Everything done in the past few weeks was aimed at purging Flynn, and also proving to Trump that the IC had his balls in a vise, and could squeeze anytime they wanted. However, I doubt the IC is sad about a generic Republican administration. Also, pushing the Russian story to its logical conclusion (Russia helped Republicans win an election in return for sanctions being lifted) would destabilize the US, pleasing Putin.
So a middle of the road approach was taken to thwart Putin. Once noises were made about McMaster being NSA, the Russian-Trump headlines stopped. My conclusion: The IC was happy to get someone they could trust on the inside. The MSM, without the IC’s assistance, cannot push the story further because it’s too byzantine and polarizing to sustain itself on its own.
So it’s up to us to remind everyone about the Republicans and Russia, and make it a voting issue for the squishy middle. But the IC has stopped what it saw as the greatest threat: the actual lifting of sanctions on Russia via Flynn. Putin has been thwarted for the moment, and McMaster now has eyes on Trump.
Fascinating stuff. Great work, BM.
That said, it’s still not clear to me why I’m supposed to be terrified of Russia… gasp!… trying to have sanctions lifted.
Or, for that matter, how its influence over the current administration is any more powerful, or less pernicious to world peace, than that of Israel’s over every previous administration for the last 50 years.

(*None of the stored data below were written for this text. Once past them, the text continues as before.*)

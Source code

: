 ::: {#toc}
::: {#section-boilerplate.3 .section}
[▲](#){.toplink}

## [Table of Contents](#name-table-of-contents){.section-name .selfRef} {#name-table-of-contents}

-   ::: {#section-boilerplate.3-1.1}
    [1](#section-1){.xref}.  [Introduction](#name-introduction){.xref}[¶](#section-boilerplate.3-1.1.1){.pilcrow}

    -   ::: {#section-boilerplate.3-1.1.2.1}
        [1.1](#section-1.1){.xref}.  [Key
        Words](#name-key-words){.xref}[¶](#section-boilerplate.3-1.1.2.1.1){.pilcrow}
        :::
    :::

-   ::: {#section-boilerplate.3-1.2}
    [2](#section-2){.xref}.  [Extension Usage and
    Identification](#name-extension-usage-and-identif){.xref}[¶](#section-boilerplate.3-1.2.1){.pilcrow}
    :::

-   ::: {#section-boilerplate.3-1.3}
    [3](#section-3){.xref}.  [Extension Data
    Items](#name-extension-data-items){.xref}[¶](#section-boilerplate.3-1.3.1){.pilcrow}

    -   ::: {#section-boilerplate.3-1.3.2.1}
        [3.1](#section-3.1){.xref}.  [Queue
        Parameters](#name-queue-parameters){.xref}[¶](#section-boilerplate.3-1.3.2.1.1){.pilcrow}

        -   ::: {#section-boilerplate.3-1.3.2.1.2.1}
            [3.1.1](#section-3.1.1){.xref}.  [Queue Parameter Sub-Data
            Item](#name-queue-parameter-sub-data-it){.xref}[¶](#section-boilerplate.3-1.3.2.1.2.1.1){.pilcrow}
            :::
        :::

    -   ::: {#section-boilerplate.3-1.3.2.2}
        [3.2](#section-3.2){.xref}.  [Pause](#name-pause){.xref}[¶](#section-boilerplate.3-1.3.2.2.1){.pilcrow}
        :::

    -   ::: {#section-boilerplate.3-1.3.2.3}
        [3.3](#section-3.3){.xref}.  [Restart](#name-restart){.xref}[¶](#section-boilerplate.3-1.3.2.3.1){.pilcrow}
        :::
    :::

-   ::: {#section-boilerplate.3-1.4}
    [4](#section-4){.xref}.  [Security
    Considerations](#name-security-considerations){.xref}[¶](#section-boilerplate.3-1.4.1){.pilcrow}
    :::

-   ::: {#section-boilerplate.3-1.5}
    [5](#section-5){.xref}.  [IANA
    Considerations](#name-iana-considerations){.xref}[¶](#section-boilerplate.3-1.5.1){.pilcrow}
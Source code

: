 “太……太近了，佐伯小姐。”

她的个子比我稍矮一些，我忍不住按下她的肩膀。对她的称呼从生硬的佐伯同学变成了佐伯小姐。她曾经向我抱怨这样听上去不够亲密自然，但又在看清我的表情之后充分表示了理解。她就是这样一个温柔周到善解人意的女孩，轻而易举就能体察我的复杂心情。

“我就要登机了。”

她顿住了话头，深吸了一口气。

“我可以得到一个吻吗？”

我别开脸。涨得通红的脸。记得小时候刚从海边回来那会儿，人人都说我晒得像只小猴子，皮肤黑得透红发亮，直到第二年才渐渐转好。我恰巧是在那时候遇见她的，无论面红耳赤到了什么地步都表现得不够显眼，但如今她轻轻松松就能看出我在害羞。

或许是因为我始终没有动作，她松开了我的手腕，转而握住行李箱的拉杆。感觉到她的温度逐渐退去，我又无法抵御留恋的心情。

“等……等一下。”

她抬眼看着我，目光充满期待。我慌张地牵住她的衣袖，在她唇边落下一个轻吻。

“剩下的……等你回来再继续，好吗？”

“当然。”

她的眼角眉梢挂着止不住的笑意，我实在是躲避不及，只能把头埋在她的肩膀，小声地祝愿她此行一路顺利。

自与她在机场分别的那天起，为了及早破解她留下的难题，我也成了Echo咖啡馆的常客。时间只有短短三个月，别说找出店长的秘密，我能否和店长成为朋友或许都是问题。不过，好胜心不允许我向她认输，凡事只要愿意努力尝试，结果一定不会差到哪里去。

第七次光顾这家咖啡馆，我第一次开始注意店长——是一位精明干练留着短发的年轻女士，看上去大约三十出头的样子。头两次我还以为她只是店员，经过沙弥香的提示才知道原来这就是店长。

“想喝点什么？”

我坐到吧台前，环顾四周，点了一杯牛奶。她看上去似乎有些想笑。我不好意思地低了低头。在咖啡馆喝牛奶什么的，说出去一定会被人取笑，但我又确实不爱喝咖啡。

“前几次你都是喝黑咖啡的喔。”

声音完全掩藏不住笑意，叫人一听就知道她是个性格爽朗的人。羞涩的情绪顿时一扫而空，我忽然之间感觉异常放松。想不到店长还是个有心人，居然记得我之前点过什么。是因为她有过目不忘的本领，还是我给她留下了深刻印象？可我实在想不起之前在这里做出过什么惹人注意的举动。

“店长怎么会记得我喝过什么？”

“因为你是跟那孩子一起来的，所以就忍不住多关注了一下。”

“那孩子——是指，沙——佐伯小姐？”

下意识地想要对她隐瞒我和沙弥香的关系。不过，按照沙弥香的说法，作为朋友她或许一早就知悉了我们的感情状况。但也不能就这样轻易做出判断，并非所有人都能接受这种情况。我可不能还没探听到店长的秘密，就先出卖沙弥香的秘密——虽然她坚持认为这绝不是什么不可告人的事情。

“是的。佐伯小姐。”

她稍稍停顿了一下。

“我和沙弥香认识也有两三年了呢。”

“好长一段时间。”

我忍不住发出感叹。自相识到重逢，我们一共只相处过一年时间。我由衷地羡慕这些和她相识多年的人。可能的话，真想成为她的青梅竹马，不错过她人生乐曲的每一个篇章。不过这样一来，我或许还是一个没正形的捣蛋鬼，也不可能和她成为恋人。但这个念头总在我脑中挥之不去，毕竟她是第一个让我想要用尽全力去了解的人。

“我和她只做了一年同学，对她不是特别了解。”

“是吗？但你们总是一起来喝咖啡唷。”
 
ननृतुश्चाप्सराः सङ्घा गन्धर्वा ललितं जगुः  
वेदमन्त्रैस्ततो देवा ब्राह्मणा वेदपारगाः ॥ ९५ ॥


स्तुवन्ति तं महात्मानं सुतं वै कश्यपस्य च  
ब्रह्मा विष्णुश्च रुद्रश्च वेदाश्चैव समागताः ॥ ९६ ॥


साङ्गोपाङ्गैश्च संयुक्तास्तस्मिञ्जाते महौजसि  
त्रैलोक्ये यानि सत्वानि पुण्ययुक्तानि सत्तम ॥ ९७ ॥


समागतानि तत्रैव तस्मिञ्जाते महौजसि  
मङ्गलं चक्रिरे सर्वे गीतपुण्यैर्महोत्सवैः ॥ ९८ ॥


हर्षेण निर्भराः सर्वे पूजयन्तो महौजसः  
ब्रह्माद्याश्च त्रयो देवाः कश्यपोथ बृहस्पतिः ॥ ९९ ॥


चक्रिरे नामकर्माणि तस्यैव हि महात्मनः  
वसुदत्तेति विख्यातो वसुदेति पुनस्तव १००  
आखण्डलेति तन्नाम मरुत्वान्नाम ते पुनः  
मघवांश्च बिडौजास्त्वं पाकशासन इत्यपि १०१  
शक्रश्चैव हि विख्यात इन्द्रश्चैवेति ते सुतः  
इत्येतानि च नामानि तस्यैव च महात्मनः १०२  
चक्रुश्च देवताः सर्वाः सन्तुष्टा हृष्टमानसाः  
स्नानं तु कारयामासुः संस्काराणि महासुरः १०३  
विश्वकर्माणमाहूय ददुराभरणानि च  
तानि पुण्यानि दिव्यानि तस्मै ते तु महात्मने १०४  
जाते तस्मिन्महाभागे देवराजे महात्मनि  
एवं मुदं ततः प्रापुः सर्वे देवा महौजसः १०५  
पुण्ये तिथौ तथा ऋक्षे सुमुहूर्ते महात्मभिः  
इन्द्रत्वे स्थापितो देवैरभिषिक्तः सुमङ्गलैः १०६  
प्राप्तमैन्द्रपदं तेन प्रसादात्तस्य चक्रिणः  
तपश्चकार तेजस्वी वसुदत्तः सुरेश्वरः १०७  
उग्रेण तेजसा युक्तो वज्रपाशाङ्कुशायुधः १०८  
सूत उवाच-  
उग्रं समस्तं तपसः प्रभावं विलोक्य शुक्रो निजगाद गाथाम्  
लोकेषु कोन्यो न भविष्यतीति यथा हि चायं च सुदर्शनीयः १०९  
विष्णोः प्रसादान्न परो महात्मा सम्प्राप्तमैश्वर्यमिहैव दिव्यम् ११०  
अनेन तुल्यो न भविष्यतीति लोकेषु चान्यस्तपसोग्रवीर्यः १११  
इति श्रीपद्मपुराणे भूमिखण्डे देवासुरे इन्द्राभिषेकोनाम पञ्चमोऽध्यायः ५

I don’t doubt that Trump has had many dodgy business dealings, but perhaps his coziness with Putin is more easily explained by the adage “birds of a feather flock together.” Putin came to power and quickly moved to suppress a nascent free press and opposition political parties. His authoritarian bona fides are well known. Trump has all the same instincts and is obviously keen to demonize and suppress political opposition. I expect he admires Putin’s achievements.